Prozess nach spektakulären Verfolgungsjagden an der Mosel: Waghalsig und überflüssig

Wittlich · Wegen zwei spektakulärer Verfolgungsjagden steht ein junger Mann vor Gericht in Wittlich. Hätte er einfach angehalten, wäre alles anders.

"Sie haben riesiges Glück, dass niemandem etwas passiert ist", sagt der Vorsitzende Richter Thomas Keich bei der Urteilsverkündung zum Angeklagten. "Sonst stünden Sie jetzt wegen Totschlags vor Gericht." Doch auch so ist die Liste der Fälle, in denen der 23-Jährige angeklagt wird, lang genug: Straßenverkehrsgefährdung, Widerstand gegen Vollstreckungsbeamte, gefährlicher Eingriff in den Straßenverkehr, versuchte gefährliche Körperverletzung, Nötigung und Verstoß gegen das Waffengesetz - alles im Rahmen zweier Verfolgungsjagden, die er sich im vergangenen Jahr mit der Polizei geliefert hat.
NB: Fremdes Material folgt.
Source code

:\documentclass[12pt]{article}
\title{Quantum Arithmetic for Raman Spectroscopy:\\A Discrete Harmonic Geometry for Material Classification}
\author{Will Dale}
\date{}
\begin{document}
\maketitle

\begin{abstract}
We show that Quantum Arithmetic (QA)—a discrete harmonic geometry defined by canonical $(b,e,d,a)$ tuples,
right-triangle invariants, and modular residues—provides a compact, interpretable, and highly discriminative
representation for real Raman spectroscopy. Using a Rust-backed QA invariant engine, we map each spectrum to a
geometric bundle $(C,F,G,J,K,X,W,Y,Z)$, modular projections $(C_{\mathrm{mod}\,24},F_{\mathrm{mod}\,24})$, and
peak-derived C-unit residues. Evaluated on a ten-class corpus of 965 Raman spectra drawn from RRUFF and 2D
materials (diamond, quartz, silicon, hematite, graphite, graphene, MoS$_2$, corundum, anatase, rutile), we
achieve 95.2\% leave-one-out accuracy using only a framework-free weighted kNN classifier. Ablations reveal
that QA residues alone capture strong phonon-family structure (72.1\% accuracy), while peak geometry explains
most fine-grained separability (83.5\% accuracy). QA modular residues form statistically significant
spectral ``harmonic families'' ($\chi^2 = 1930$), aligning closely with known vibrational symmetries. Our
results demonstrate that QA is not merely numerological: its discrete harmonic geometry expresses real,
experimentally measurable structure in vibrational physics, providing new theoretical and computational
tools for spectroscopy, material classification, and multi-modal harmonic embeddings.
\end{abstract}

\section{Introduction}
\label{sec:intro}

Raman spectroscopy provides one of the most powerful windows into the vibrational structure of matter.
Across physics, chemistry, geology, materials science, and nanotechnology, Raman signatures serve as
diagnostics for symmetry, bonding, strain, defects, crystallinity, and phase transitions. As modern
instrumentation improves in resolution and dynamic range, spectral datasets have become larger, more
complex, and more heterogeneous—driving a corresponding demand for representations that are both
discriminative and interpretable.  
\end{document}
Dabei hätte der Angeklagte einfach anhalten können - in beiden Fällen hat er sich vor der rasanten Flucht keines Verbrechens schuldig gemacht.

Im Rahmen einer "verfahrensabkürzenden Absprache" legt der Angeklagte zu Beginn des Prozesses vor dem Schöffengericht Wittlich ein ausführliches Geständnis ab, um eine mildere Strafe zu erhalten. Ende Oktober sei er mit zwei Freunden im Auto unterwegs gewesen. Die Mutter der Mitfahrerin habe geglaubt, ihre Tochter sei nicht freiwillig mitgekommen und habe der Polizei eine Entführung gemeldet.

Als die Polizei kontrollieren wollte, ob etwas an den Vorwürfen dran ist, sei die Mitfahrerin in Panik geraten und habe immer wieder geschrien: "Nein, keine Polizei!" Darum sei er zu seinem Elternhaus geflohen, um dort die Situation zu klären. "Ich bin jetzt schon einige Jahre dabei, aber so eine rasante Verfolgungsjagd habe ich noch nie erlebt", erzählt einer der Polizisten, der als Zeuge aussagt. Mit bis zu 150 Kilometern pro Stunde soll er über Wirtschaftswege und durch Ortschaften gerast sein, bevor die Beamten ihn festnehmen konnten.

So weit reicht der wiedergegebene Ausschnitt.